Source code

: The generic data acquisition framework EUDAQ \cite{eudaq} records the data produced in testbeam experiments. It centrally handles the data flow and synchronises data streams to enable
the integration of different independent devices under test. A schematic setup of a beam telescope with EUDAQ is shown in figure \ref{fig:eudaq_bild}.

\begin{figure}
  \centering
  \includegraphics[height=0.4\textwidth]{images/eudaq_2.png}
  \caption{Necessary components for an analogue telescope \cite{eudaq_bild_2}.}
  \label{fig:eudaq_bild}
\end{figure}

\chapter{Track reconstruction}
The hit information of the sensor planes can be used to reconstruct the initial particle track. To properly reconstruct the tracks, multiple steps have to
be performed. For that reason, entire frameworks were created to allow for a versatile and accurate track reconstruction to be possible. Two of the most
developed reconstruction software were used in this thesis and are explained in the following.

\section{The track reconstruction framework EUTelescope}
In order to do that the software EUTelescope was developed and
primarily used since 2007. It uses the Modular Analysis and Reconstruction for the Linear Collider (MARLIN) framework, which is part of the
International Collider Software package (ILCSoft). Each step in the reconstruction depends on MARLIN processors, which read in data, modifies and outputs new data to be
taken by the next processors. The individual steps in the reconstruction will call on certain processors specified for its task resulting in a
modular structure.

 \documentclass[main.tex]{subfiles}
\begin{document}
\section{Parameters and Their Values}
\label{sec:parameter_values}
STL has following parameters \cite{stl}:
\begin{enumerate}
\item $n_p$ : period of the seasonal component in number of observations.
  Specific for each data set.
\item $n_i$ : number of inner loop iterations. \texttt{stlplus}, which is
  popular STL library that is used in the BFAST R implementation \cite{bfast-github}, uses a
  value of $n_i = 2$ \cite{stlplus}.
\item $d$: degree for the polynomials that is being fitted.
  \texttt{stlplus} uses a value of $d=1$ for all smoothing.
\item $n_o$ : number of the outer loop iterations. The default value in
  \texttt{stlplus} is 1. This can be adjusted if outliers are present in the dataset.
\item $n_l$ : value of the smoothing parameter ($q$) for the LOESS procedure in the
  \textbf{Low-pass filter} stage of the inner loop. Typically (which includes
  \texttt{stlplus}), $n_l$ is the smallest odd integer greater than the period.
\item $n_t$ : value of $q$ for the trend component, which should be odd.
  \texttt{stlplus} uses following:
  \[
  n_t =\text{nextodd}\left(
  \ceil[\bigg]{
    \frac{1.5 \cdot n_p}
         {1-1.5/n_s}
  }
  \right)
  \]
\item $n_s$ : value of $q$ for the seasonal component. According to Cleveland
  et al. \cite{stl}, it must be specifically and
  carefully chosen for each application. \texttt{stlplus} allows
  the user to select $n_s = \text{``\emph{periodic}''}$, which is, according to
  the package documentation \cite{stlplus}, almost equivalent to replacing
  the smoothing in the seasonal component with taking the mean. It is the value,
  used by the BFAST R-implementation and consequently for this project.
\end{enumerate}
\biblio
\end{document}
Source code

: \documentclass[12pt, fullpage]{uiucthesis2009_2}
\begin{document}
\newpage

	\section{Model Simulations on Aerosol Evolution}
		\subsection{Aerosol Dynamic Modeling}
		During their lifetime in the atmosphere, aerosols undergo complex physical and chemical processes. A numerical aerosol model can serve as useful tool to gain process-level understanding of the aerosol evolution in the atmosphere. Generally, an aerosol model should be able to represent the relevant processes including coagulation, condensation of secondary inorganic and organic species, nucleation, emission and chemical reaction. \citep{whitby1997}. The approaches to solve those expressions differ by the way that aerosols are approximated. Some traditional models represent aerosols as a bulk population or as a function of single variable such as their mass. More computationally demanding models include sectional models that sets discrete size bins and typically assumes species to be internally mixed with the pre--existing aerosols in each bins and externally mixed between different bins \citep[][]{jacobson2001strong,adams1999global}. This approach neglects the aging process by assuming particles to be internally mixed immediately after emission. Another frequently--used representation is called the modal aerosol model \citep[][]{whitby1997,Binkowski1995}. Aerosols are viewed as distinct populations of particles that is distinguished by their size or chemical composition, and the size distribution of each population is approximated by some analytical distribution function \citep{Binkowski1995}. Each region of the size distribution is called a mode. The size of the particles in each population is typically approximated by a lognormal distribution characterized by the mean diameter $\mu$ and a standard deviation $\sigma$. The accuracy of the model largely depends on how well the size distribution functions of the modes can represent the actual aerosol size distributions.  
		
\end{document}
===
The expected answer is an exact copy of the lines above, beginning at the line with "components for an" and ending at the line with "modular structure.", with both ends in.

  \caption{Necessary components for an analogue telescope \cite{eudaq_bild_2}.}
  \label{fig:eudaq_bild}
\end{figure}

\chapter{Track reconstruction}
The hit information of the sensor planes can be used to reconstruct the initial particle track. To properly reconstruct the tracks, multiple steps have to
be performed. For that reason, entire frameworks were created to allow for a versatile and accurate track reconstruction to be possible. Two of the most
developed reconstruction software were used in this thesis and are explained in the following.

\section{The track reconstruction framework EUTelescope}
In order to do that the software EUTelescope was developed and
primarily used since 2007. It uses the Modular Analysis and Reconstruction for the Linear Collider (MARLIN) framework, which is part of the
International Collider Software package (ILCSoft). Each step in the reconstruction depends on MARLIN processors, which read in data, modifies and outputs new data to be
taken by the next processors. The individual steps in the reconstruction will call on certain processors specified for its task resulting in a
modular structure.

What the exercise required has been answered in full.